(Given data)

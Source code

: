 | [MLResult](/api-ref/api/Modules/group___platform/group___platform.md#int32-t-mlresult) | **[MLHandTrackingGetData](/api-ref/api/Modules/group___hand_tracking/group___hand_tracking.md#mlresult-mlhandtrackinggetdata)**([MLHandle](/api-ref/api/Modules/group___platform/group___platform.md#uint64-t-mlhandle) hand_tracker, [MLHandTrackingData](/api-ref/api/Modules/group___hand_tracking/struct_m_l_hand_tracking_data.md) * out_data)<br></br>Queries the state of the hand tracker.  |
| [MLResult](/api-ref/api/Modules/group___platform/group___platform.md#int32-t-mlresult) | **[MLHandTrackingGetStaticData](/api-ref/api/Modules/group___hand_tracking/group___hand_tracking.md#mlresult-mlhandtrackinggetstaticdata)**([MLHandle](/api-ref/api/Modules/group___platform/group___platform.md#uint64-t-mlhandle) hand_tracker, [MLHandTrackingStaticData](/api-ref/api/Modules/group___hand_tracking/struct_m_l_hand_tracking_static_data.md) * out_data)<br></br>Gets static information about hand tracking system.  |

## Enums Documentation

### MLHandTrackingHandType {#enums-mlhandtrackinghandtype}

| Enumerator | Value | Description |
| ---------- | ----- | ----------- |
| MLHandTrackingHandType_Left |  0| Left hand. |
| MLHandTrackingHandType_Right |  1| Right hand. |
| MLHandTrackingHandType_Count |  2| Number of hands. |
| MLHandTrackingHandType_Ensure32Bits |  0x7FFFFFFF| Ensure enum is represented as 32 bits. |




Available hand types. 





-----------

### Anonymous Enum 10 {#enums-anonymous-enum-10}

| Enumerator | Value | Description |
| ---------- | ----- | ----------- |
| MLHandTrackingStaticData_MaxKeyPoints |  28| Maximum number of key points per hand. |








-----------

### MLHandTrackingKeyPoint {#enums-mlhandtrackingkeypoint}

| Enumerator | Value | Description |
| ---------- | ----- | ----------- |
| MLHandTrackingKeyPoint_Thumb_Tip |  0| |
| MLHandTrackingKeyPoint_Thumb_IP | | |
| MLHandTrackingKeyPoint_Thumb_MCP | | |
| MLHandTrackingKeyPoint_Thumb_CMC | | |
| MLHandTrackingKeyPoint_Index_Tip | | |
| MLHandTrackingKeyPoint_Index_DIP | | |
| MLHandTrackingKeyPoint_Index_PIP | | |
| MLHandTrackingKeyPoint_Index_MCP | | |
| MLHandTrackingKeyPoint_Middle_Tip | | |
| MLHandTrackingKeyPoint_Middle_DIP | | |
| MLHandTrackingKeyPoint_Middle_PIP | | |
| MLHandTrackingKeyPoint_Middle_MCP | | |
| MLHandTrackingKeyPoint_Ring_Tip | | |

(End Given data)

▶ _Task details_
Retype all of the data exactly, so that nothing differs from what is given.

▶ _Answer space_
Source code

: | [MLResult](/api-ref/api/Modules/group___platform/group___platform.md#int32-t-mlresult) | **[MLHandTrackingGetData](/api-ref/api/Modules/group___hand_tracking/group___hand_tracking.md#mlresult-mlhandtrackinggetdata)**([MLHandle](/api-ref/api/Modules/group___platform/group___platform.md#uint64-t-mlhandle) hand_tracker, [MLHandTrackingData](/api-ref/api/Modules/group___hand_tracking/struct_m_l_hand_tracking_data.md) * out_data)<br></br>Queries the state of the hand tracker.  |
| [MLResult](/api-ref/api/Modules/group___platform/group___platform.md#int32-t-mlresult) | **[MLHandTrackingGetStaticData](/api-ref/api/Modules/group___hand_tracking/group___hand_tracking.md#mlresult-mlhandtrackinggetstaticdata)**([MLHandle](/api-ref/api/Modules/group___platform/group___platform.md#uint64-t-mlhandle) hand_tracker, [MLHandTrackingStaticData](/api-ref/api/Modules/group___hand_tracking/struct_m_l_hand_tracking_static_data.md) * out_data)<br></br>Gets static information about hand tracking system.  |

## Enums Documentation

### MLHandTrackingHandType {#enums-mlhandtrackinghandtype}

| Enumerator | Value | Description |
| ---------- | ----- | ----------- |
| MLHandTrackingHandType_Left |  0| Left hand. |
| MLHandTrackingHandType_Right |  1| Right hand. |
| MLHandTrackingHandType_Count |  2| Number of hands. |
| MLHandTrackingHandType_Ensure32Bits |  0x7FFFFFFF| Ensure enum is represented as 32 bits. |




Available hand types. 





-----------

### Anonymous Enum 10 {#enums-anonymous-enum-10}

| Enumerator | Value | Description |
| ---------- | ----- | ----------- |
| MLHandTrackingStaticData_MaxKeyPoints |  28| Maximum number of key points per hand. |








-----------

### MLHandTrackingKeyPoint {#enums-mlhandtrackingkeypoint}

| Enumerator | Value | Description |
| ---------- | ----- | ----------- |
| MLHandTrackingKeyPoint_Thumb_Tip |  0| |
| MLHandTrackingKeyPoint_Thumb_IP | | |
| MLHandTrackingKeyPoint_Thumb_MCP | | |
| MLHandTrackingKeyPoint_Thumb_CMC | | |
| MLHandTrackingKeyPoint_Index_Tip | | |
| MLHandTrackingKeyPoint_Index_DIP | | |
| MLHandTrackingKeyPoint_Index_PIP | | |
| MLHandTrackingKeyPoint_Index_MCP | | |
| MLHandTrackingKeyPoint_Middle_Tip | | |
| MLHandTrackingKeyPoint_Middle_DIP | | |
| MLHandTrackingKeyPoint_Middle_PIP | | |
| MLHandTrackingKeyPoint_Middle_MCP | | |
| MLHandTrackingKeyPoint_Ring_Tip | | |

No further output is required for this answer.